You could use the same approach as above; i.e., creating a CSV file with a sequence description per line (with properties such as the nucleotide sequence, the sequence name, etc.) and a relationship between this sequence and the collection (either ‘Reads’ or ‘Contigs’), then importing this file by calling mdb-add. However, a dedicated tool is provided to import sequences from a variety of file formats: mdb-import-sequences (see EMPTY).

mdb-import-sequences can read nucleotide and protein sequences from FASTA files as well as all formats supported by the Biopython library, such as GenBank or FASTQ (for a complete list, please refer to the Biopython documentation).

Importing a set of reads from a file reads.fasta into the ‘Reads’ collection is achieved by typing the following on the command-line:

$ mdb-import-sequences -i reads.fasta -C Reads

Similarly for contigs in a contigs.fasta file:

$ mdb-import-sequences -i contigs.fasta -C Contigs

mdb-import-sequences comes with extra features, such as annotating all sequences from the same file with a same property and value. This can be useful, for example, when you want to add a property class with value ‘read’ for all reads, or ‘contig’ for all contigs. The syntax becomes:

$ mdb-import-sequences -i reads.fasta -C Reads -c class read
$ mdb-import-sequences -i contigs.fasta -C Contigs -c class contig

For a complete documentation of mdb-import-sequences, see EMPTY.

Connecting sequences

The reads and contigs you just imported are not disconnected. In fact, for each contig there is a set of reads that has been used for its assembly. Again, you could import this information as a set of relationships defined in a CSV file. But another tool, mdb-import-ACE-alignments (see EMPTY) is available to import reads-to-contig mapping in the ACE format, often generated by assembly programs.

Hence, to import an assembly file mapping.ace you need to provide the name of the collection that contains your reads and the one containing your contigs:

$ mdb-import-ACE-alignments -i mapping.ace -R Reads -C Contigs

mdb-import-ACE-alignments comes with several features, such as ignoring missing reads or contigs (i.e., reads or contigs defined in the ACE file but not present in the database) or converting on-the-fly the read or contig identifiers. For a complete documentation, see EMPTY.

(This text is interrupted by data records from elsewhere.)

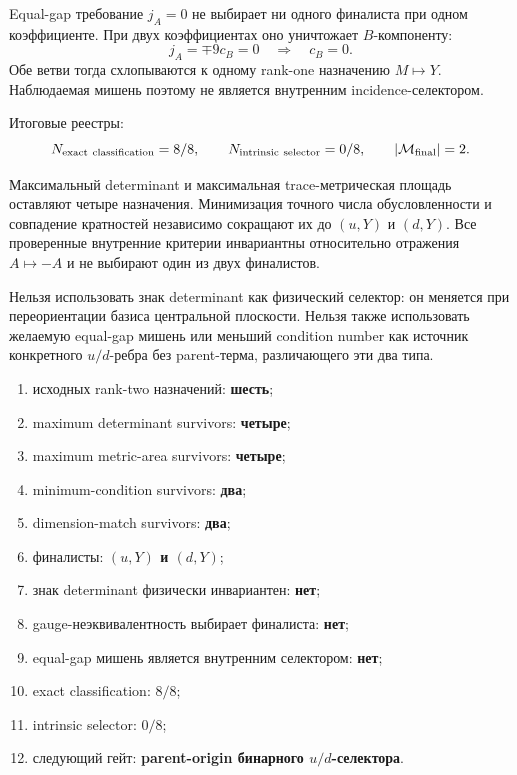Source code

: Equal-gap требование $j_A=0$ не выбирает ни одного финалиста при одном
коэффициенте. При двух коэффициентах оно уничтожает $B$-компоненту:
\begin{equation}
 j_A=\mp9c_B=0\quad\Longrightarrow\quad c_B=0.
 \label{eq:v8-cubic-incidence-selector-equal-gap-ratio}
\end{equation}
Обе ветви тогда схлопываются к одному rank-one назначению $M\mapsto Y$.
Наблюдаемая мишень поэтому не является внутренним incidence-селектором.

Итоговые реестры:
\begin{equation}
 N_{\rm exact\ classification}=8/8,
 \qquad N_{\rm intrinsic\ selector}=0/8,
 \qquad |\mathcal M_{\rm final}|=2.
 \label{eq:v8-cubic-incidence-selector-ledgers}
\end{equation}

\begin{theorem}
Максимальный determinant и максимальная trace-метрическая площадь оставляют
четыре назначения. Минимизация точного числа обусловленности и совпадение
кратностей независимо сокращают их до $(u,Y)$ и $(d,Y)$. Все проверенные
внутренние критерии инвариантны относительно отражения $A\mapsto-A$ и не
выбирают один из двух финалистов.
\end{theorem}

\begin{nogocriterion}
Нельзя использовать знак determinant как физический селектор: он меняется
при переориентации базиса центральной плоскости. Нельзя также использовать
желаемую equal-gap мишень или меньший condition number как источник
конкретного $u/d$-ребра без parent-терма, различающего эти два типа.
\end{nogocriterion}

\begin{protocol}\begin{enumerate}
\item исходных rank-two назначений: \textbf{шесть};
\item maximum determinant survivors: \textbf{четыре};
\item maximum metric-area survivors: \textbf{четыре};
\item minimum-condition survivors: \textbf{два};
\item dimension-match survivors: \textbf{два};
\item финалисты: \textbf{$(u,Y)$ и $(d,Y)$};
\item знак determinant физически инвариантен: \textbf{нет};
\item gauge-неэквивалентность выбирает финалиста: \textbf{нет};
\item equal-gap мишень является внутренним селектором: \textbf{нет};
\item exact classification: \textbf{$8/8$};
\item intrinsic selector: \textbf{$0/8$};
\item следующий гейт: \textbf{parent-origin бинарного $u/d$-селектора}.
\end{enumerate}\end{protocol}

Modifying existing objects

We saw earlier how to define collections and/or sequences using a CSV file and the mdb-add tool, or by using the API. However, what about modifying objects that have been already created? You can add, modify (i.e., replace, append to) or remove any property of an object by using either the command line or the API.

Using the command line

The mdb-annotate tool (Annotating objects) is available to modify existing objects, using the same approach as mdb-add; i.e., by creating a CSV or JSON file with instructions for these objects.

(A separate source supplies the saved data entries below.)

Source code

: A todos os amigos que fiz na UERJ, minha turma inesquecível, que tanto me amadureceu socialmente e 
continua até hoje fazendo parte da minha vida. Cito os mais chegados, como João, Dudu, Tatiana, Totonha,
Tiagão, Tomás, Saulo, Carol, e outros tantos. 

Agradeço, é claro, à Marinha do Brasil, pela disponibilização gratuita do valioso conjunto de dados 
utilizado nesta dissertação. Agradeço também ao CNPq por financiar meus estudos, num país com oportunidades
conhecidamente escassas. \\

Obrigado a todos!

The syntax of this file is the same as for mdb-add. The only difference is the availability of operators. Hence, the following CSV file will replace the property year of the collection ‘Sample #1’ by the value 2010:

A B C
_type=collection name=Sample #1 year=2010^integer

What next?

Done. All your data are now in the database. At this stage you can query the database (see Queries) and/or export some of its content (see Tools Documentation). In the Examples section you will find some examples of such activities, such as managing sequence alignments (as produced by BLAST or FASTA) or producing Cytoscape networks out of your data.